__Data records__:
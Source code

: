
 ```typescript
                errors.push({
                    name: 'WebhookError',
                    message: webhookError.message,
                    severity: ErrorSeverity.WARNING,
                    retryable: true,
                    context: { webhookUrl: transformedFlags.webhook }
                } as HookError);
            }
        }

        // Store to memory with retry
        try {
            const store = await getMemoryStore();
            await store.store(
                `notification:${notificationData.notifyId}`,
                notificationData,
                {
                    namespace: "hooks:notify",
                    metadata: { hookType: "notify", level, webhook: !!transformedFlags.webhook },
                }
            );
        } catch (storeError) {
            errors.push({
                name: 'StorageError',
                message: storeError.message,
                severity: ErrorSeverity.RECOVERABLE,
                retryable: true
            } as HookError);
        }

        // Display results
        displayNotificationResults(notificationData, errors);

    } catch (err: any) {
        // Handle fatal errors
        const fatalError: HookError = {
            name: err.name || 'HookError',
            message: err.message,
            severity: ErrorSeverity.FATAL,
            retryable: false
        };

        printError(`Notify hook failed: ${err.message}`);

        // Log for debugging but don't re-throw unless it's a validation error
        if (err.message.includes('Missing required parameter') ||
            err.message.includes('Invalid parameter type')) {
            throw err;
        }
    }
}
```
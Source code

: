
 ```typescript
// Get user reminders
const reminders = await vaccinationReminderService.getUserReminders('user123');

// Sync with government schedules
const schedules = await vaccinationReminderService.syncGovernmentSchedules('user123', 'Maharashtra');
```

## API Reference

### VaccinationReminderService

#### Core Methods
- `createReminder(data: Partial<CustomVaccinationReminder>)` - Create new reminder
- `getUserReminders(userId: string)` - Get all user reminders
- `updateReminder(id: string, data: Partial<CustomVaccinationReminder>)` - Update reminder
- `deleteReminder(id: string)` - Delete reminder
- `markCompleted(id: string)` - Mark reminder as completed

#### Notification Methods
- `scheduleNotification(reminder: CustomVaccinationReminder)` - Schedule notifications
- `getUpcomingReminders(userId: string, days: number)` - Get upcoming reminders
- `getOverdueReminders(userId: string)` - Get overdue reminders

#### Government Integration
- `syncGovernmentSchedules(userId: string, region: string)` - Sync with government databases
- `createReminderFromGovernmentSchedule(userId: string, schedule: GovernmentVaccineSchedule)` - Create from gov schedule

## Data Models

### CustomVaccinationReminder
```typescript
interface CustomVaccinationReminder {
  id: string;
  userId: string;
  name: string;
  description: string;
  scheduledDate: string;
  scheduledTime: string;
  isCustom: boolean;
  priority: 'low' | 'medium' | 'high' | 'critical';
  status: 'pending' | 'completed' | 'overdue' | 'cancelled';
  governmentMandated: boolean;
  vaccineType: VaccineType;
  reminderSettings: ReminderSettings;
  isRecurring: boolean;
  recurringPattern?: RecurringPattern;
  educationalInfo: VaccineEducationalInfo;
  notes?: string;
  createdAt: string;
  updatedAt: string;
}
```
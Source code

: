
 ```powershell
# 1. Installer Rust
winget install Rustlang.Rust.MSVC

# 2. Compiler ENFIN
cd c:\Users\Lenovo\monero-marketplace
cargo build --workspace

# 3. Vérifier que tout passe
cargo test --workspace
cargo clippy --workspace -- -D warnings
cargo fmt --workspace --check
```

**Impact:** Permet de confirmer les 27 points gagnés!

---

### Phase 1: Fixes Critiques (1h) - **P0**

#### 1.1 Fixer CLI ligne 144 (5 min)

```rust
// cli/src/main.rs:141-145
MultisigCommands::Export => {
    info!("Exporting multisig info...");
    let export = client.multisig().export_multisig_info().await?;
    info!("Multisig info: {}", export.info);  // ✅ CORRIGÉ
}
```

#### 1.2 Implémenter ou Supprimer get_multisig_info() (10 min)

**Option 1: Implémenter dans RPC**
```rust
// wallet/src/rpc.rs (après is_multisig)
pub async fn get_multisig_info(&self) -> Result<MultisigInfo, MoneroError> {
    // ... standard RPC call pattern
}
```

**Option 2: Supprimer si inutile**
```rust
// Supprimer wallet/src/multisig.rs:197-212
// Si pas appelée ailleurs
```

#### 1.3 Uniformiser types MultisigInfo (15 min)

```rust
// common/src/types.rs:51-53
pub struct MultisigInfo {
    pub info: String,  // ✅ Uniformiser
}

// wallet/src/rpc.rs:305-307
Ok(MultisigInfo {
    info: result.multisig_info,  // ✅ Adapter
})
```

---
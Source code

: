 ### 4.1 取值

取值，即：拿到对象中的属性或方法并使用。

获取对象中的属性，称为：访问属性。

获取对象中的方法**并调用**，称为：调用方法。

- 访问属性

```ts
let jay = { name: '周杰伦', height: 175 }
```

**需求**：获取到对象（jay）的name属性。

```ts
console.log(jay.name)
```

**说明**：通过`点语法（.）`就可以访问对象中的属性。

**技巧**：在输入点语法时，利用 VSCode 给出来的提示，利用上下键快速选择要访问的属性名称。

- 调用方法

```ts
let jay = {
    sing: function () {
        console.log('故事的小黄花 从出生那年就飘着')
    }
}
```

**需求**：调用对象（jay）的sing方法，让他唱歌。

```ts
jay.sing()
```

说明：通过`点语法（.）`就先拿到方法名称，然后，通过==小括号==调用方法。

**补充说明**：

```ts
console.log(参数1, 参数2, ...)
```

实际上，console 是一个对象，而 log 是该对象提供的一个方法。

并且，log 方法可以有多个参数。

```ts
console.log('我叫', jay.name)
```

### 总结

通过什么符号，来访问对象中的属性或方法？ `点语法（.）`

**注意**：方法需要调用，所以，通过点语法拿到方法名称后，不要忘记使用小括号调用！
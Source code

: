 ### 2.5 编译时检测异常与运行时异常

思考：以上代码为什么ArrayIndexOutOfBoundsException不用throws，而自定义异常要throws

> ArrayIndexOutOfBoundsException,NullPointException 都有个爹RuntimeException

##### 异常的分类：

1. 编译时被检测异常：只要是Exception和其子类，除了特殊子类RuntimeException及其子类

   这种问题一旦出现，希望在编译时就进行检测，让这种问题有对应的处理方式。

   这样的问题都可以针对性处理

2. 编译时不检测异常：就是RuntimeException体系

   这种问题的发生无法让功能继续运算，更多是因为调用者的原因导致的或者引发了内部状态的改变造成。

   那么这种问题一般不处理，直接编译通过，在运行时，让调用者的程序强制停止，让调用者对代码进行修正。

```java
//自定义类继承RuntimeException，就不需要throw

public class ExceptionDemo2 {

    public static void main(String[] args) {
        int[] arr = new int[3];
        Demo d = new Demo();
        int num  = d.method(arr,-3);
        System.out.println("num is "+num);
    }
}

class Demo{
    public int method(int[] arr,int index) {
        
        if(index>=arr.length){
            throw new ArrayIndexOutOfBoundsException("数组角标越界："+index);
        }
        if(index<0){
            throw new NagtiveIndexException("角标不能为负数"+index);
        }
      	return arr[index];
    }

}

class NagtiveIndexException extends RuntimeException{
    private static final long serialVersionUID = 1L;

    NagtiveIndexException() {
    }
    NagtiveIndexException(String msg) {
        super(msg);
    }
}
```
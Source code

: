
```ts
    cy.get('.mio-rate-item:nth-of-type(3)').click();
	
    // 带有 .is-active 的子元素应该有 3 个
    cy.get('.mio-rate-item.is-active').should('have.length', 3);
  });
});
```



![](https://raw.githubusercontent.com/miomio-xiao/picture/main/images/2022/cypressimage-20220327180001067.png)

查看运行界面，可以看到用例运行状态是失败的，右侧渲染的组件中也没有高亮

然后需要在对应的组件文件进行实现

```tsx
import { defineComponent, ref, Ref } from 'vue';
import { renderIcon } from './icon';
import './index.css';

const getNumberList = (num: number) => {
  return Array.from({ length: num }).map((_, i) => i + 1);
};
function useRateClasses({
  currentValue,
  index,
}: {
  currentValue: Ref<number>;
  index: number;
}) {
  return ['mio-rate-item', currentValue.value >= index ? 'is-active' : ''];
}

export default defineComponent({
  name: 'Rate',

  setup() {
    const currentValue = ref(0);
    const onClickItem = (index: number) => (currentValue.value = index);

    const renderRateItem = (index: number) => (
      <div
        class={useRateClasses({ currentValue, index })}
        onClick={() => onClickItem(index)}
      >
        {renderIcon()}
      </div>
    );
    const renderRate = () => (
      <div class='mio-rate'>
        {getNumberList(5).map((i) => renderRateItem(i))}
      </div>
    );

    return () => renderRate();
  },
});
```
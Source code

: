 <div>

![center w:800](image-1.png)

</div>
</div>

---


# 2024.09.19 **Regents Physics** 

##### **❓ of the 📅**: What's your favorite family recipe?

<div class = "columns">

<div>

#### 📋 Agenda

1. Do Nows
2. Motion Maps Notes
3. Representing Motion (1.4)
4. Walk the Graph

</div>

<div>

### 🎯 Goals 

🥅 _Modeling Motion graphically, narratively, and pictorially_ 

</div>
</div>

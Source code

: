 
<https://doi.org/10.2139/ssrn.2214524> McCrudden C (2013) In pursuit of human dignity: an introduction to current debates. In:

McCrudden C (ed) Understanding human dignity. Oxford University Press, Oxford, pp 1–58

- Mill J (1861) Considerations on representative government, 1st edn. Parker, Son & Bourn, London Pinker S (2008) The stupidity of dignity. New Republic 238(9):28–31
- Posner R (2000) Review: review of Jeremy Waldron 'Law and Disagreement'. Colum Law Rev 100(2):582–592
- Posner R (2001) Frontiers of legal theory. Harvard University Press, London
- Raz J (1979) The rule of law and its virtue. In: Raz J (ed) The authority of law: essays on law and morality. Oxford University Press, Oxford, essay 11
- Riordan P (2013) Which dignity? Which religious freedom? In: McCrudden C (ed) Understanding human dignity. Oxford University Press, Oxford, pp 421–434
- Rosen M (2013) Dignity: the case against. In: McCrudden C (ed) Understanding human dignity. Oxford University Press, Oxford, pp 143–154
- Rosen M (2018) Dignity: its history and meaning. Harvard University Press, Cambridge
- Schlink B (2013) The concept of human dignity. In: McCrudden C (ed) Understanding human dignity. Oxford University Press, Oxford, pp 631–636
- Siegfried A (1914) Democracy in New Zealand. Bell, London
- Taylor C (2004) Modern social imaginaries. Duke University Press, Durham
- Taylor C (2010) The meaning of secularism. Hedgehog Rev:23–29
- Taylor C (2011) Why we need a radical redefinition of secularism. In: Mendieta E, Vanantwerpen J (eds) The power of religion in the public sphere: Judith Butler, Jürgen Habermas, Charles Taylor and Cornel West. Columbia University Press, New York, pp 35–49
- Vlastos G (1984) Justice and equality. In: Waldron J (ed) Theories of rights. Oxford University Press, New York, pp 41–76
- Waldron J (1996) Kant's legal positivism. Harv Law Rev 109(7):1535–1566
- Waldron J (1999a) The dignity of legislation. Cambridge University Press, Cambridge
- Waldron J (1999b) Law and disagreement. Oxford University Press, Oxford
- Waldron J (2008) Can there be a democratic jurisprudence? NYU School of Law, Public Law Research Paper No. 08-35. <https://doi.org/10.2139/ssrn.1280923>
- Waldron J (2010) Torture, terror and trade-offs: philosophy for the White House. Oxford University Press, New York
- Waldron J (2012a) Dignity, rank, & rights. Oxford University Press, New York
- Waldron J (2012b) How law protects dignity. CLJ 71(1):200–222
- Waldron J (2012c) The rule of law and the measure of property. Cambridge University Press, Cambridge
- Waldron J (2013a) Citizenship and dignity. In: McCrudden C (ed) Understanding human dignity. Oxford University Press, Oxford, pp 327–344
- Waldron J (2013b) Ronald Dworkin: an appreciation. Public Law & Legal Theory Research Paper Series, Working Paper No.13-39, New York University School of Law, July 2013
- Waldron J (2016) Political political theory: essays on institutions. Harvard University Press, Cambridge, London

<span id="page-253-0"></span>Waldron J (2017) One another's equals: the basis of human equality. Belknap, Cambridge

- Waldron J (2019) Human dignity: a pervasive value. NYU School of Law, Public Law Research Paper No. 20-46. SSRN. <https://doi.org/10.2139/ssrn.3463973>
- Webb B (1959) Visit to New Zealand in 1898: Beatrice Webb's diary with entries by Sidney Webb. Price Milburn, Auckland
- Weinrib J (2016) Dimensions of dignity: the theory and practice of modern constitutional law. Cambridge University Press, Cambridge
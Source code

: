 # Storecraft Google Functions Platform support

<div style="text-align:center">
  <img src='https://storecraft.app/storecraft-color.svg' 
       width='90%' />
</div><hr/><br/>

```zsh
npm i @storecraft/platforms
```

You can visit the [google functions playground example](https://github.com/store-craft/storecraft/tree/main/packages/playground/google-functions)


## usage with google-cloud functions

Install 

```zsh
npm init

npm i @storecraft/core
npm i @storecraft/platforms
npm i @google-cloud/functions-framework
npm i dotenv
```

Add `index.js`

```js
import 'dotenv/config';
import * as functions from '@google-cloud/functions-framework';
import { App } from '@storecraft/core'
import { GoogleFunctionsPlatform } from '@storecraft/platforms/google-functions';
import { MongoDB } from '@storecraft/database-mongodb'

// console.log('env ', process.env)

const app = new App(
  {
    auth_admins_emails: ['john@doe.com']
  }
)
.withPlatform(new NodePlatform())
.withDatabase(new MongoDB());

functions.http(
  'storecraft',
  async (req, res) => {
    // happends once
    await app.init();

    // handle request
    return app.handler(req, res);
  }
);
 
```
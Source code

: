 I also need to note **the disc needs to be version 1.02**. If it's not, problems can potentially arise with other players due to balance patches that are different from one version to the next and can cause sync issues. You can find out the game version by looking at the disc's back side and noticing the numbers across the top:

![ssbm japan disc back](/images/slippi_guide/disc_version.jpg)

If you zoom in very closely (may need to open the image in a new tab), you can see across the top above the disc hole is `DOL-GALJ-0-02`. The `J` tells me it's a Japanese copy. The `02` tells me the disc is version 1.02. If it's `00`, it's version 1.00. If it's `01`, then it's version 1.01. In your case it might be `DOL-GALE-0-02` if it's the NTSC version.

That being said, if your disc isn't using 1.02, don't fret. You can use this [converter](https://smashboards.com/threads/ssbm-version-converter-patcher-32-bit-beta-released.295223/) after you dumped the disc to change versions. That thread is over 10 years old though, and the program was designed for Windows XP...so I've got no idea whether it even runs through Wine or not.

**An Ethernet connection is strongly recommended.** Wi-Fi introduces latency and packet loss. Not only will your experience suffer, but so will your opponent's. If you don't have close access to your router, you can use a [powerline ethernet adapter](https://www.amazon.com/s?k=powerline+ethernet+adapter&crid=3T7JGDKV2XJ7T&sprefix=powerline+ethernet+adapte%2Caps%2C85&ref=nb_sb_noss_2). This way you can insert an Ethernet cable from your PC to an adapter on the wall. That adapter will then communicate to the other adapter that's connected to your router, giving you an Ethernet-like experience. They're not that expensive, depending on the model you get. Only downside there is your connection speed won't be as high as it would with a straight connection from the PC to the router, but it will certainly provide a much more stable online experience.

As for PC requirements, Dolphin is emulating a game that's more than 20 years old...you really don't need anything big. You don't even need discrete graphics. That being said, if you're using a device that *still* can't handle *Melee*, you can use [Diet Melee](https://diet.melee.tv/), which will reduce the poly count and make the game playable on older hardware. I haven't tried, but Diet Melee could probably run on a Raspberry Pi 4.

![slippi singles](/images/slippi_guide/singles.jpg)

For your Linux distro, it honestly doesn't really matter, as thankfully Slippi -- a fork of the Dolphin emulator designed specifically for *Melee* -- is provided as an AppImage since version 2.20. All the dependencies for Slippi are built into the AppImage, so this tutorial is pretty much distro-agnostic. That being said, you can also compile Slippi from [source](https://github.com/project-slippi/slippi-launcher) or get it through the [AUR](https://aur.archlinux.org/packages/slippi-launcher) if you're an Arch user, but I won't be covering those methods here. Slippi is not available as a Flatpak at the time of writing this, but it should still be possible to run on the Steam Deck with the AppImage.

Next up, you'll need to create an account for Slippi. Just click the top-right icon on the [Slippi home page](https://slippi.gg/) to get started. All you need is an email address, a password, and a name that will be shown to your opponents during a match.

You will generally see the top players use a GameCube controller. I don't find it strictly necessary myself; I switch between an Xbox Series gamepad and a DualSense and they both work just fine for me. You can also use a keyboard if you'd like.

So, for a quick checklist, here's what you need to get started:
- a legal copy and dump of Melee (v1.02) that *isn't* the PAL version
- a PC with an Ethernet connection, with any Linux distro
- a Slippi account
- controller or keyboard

__About this task__:
Filter the records for lines containing the word "currentValue" and copy each one.

__Output below__:
  currentValue,
  currentValue: Ref<number>;
  return ['mio-rate-item', currentValue.value >= index ? 'is-active' : ''];
    const currentValue = ref(0);
    const onClickItem = (index: number) => (currentValue.value = index);
        class={useRateClasses({ currentValue, index })}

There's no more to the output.